Start of Block

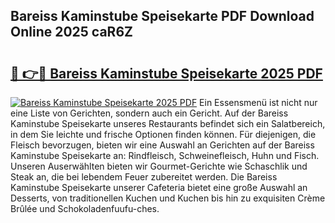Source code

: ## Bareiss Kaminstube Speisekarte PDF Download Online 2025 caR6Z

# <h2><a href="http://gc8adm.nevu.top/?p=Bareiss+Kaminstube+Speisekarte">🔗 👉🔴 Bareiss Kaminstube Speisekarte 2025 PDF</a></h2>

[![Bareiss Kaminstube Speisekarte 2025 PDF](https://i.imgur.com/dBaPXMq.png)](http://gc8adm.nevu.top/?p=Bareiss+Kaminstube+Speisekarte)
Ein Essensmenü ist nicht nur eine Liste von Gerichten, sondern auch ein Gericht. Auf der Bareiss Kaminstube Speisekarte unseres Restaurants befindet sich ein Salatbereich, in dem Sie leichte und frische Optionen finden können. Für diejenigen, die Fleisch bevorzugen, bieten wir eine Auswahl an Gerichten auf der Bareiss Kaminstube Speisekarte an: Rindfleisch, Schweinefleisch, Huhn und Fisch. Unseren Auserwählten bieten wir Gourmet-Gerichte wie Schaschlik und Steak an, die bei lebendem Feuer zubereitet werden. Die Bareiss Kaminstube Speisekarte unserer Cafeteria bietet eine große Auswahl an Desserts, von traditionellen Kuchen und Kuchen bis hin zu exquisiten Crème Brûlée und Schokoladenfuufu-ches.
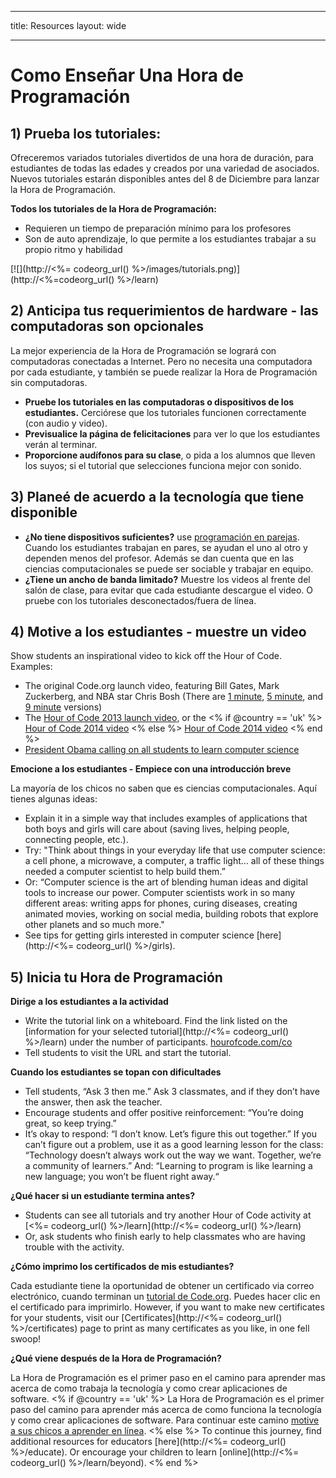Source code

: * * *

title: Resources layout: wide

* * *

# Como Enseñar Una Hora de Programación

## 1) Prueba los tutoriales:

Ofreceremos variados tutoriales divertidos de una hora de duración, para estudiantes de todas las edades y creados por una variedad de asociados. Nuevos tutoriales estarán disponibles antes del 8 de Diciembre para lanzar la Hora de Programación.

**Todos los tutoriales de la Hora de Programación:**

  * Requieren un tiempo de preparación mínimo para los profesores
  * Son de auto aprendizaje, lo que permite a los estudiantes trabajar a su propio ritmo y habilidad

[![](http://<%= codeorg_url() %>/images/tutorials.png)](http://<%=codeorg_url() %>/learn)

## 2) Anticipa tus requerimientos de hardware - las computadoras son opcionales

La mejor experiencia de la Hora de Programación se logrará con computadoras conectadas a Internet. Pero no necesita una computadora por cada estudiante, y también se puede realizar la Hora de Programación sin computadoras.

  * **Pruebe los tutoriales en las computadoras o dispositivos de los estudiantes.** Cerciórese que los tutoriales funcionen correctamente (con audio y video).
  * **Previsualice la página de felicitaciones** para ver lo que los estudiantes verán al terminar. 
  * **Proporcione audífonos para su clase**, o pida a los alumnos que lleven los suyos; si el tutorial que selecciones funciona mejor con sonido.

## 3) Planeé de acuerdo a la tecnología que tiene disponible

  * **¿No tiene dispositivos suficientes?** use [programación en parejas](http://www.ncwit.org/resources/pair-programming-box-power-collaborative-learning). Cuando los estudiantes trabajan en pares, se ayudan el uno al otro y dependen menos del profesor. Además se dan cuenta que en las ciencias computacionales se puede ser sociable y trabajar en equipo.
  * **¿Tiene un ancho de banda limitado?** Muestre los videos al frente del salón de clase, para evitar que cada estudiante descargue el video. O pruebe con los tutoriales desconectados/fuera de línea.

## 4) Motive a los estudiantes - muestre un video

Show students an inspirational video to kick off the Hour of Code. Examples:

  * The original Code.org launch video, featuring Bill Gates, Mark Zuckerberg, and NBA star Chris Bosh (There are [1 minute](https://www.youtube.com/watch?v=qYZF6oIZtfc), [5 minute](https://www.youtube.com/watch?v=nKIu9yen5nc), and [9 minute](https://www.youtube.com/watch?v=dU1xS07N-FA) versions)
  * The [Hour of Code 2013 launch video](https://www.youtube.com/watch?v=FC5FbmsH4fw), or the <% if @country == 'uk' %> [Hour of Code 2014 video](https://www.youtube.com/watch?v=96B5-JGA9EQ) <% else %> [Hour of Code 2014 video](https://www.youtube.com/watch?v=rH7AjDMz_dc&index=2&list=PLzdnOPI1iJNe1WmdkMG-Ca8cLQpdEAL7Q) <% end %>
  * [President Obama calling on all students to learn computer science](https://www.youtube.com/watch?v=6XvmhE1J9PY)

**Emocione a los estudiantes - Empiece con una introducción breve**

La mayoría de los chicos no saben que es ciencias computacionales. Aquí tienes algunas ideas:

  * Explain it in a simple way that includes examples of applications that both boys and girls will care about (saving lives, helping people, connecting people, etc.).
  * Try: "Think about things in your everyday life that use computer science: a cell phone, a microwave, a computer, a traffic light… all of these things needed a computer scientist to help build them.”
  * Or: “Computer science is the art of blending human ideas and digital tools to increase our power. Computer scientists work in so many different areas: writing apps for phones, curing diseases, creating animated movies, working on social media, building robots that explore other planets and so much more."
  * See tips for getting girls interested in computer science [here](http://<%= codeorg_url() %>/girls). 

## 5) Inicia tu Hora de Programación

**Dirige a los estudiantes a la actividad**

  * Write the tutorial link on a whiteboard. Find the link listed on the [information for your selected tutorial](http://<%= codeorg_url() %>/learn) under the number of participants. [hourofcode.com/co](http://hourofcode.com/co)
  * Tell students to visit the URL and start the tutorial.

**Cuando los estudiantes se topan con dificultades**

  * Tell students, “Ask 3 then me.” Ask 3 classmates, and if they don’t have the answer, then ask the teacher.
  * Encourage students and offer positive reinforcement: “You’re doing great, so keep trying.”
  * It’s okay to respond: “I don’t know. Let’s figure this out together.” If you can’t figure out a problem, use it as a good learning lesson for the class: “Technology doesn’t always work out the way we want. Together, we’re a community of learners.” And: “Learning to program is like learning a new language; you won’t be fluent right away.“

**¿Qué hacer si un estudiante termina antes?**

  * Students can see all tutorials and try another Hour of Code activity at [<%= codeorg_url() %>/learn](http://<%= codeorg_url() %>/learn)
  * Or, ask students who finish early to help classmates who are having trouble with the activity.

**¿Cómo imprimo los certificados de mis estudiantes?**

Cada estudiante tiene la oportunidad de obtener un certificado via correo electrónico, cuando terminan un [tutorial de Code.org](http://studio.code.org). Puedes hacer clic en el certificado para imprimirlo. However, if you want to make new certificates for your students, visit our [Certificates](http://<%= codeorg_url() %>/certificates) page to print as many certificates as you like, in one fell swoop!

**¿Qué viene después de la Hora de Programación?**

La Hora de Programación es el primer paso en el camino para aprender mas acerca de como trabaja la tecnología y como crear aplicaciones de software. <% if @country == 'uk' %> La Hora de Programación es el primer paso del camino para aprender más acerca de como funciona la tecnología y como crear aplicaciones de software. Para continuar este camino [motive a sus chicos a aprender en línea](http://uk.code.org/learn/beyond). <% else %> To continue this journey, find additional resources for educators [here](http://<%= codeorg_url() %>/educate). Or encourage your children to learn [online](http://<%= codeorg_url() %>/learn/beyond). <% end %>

End of Block

» **TASK INSTRUCTIONS**: A word-for-word copy of the listing is needed. It must not include the pictures.

» **SOLVED EXERCISE**:
Source code

: ## Bareiss Kaminstube Speisekarte PDF Download Online 2025 caR6Z

# <h2><a href="http://gc8adm.nevu.top/?p=Bareiss+Kaminstube+Speisekarte">🔗 👉🔴 Bareiss Kaminstube Speisekarte 2025 PDF</a></h2>

[![Bareiss Kaminstube Speisekarte 2025 PDF](https://i.imgur.com/dBaPXMq.png)](http://gc8adm.nevu.top/?p=Bareiss+Kaminstube+Speisekarte)
Ein Essensmenü ist nicht nur eine Liste von Gerichten, sondern auch ein Gericht. Auf der Bareiss Kaminstube Speisekarte unseres Restaurants befindet sich ein Salatbereich, in dem Sie leichte und frische Optionen finden können. Für diejenigen, die Fleisch bevorzugen, bieten wir eine Auswahl an Gerichten auf der Bareiss Kaminstube Speisekarte an: Rindfleisch, Schweinefleisch, Huhn und Fisch. Unseren Auserwählten bieten wir Gourmet-Gerichte wie Schaschlik und Steak an, die bei lebendem Feuer zubereitet werden. Die Bareiss Kaminstube Speisekarte unserer Cafeteria bietet eine große Auswahl an Desserts, von traditionellen Kuchen und Kuchen bis hin zu exquisiten Crème Brûlée und Schokoladenfuufu-ches.
Source code

: * * *

title: Resources layout: wide

* * *

# Como Enseñar Una Hora de Programación

## 1) Prueba los tutoriales:

Ofreceremos variados tutoriales divertidos de una hora de duración, para estudiantes de todas las edades y creados por una variedad de asociados. Nuevos tutoriales estarán disponibles antes del 8 de Diciembre para lanzar la Hora de Programación.

**Todos los tutoriales de la Hora de Programación:**

  * Requieren un tiempo de preparación mínimo para los profesores
  * Son de auto aprendizaje, lo que permite a los estudiantes trabajar a su propio ritmo y habilidad

[![](http://<%= codeorg_url() %>/images/tutorials.png)](http://<%=codeorg_url() %>/learn)

## 2) Anticipa tus requerimientos de hardware - las computadoras son opcionales

La mejor experiencia de la Hora de Programación se logrará con computadoras conectadas a Internet. Pero no necesita una computadora por cada estudiante, y también se puede realizar la Hora de Programación sin computadoras.

  * **Pruebe los tutoriales en las computadoras o dispositivos de los estudiantes.** Cerciórese que los tutoriales funcionen correctamente (con audio y video).
  * **Previsualice la página de felicitaciones** para ver lo que los estudiantes verán al terminar. 
  * **Proporcione audífonos para su clase**, o pida a los alumnos que lleven los suyos; si el tutorial que selecciones funciona mejor con sonido.

## 3) Planeé de acuerdo a la tecnología que tiene disponible

  * **¿No tiene dispositivos suficientes?** use [programación en parejas](http://www.ncwit.org/resources/pair-programming-box-power-collaborative-learning). Cuando los estudiantes trabajan en pares, se ayudan el uno al otro y dependen menos del profesor. Además se dan cuenta que en las ciencias computacionales se puede ser sociable y trabajar en equipo.
  * **¿Tiene un ancho de banda limitado?** Muestre los videos al frente del salón de clase, para evitar que cada estudiante descargue el video. O pruebe con los tutoriales desconectados/fuera de línea.

## 4) Motive a los estudiantes - muestre un video

Show students an inspirational video to kick off the Hour of Code. Examples:

  * The original Code.org launch video, featuring Bill Gates, Mark Zuckerberg, and NBA star Chris Bosh (There are [1 minute](https://www.youtube.com/watch?v=qYZF6oIZtfc), [5 minute](https://www.youtube.com/watch?v=nKIu9yen5nc), and [9 minute](https://www.youtube.com/watch?v=dU1xS07N-FA) versions)
  * The [Hour of Code 2013 launch video](https://www.youtube.com/watch?v=FC5FbmsH4fw), or the <% if @country == 'uk' %> [Hour of Code 2014 video](https://www.youtube.com/watch?v=96B5-JGA9EQ) <% else %> [Hour of Code 2014 video](https://www.youtube.com/watch?v=rH7AjDMz_dc&index=2&list=PLzdnOPI1iJNe1WmdkMG-Ca8cLQpdEAL7Q) <% end %>
  * [President Obama calling on all students to learn computer science](https://www.youtube.com/watch?v=6XvmhE1J9PY)

**Emocione a los estudiantes - Empiece con una introducción breve**

La mayoría de los chicos no saben que es ciencias computacionales. Aquí tienes algunas ideas:

  * Explain it in a simple way that includes examples of applications that both boys and girls will care about (saving lives, helping people, connecting people, etc.).
  * Try: "Think about things in your everyday life that use computer science: a cell phone, a microwave, a computer, a traffic light… all of these things needed a computer scientist to help build them.”
  * Or: “Computer science is the art of blending human ideas and digital tools to increase our power. Computer scientists work in so many different areas: writing apps for phones, curing diseases, creating animated movies, working on social media, building robots that explore other planets and so much more."
  * See tips for getting girls interested in computer science [here](http://<%= codeorg_url() %>/girls). 

## 5) Inicia tu Hora de Programación

**Dirige a los estudiantes a la actividad**

  * Write the tutorial link on a whiteboard. Find the link listed on the [information for your selected tutorial](http://<%= codeorg_url() %>/learn) under the number of participants. [hourofcode.com/co](http://hourofcode.com/co)
  * Tell students to visit the URL and start the tutorial.

**Cuando los estudiantes se topan con dificultades**

  * Tell students, “Ask 3 then me.” Ask 3 classmates, and if they don’t have the answer, then ask the teacher.
  * Encourage students and offer positive reinforcement: “You’re doing great, so keep trying.”
  * It’s okay to respond: “I don’t know. Let’s figure this out together.” If you can’t figure out a problem, use it as a good learning lesson for the class: “Technology doesn’t always work out the way we want. Together, we’re a community of learners.” And: “Learning to program is like learning a new language; you won’t be fluent right away.“

**¿Qué hacer si un estudiante termina antes?**

  * Students can see all tutorials and try another Hour of Code activity at [<%= codeorg_url() %>/learn](http://<%= codeorg_url() %>/learn)
  * Or, ask students who finish early to help classmates who are having trouble with the activity.

**¿Cómo imprimo los certificados de mis estudiantes?**

Cada estudiante tiene la oportunidad de obtener un certificado via correo electrónico, cuando terminan un [tutorial de Code.org](http://studio.code.org). Puedes hacer clic en el certificado para imprimirlo. However, if you want to make new certificates for your students, visit our [Certificates](http://<%= codeorg_url() %>/certificates) page to print as many certificates as you like, in one fell swoop!

**¿Qué viene después de la Hora de Programación?**

La Hora de Programación es el primer paso en el camino para aprender mas acerca de como trabaja la tecnología y como crear aplicaciones de software. <% if @country == 'uk' %> La Hora de Programación es el primer paso del camino para aprender más acerca de como funciona la tecnología y como crear aplicaciones de software. Para continuar este camino [motive a sus chicos a aprender en línea](http://uk.code.org/learn/beyond). <% else %> To continue this journey, find additional resources for educators [here](http://<%= codeorg_url() %>/educate). Or encourage your children to learn [online](http://<%= codeorg_url() %>/learn/beyond). <% end %>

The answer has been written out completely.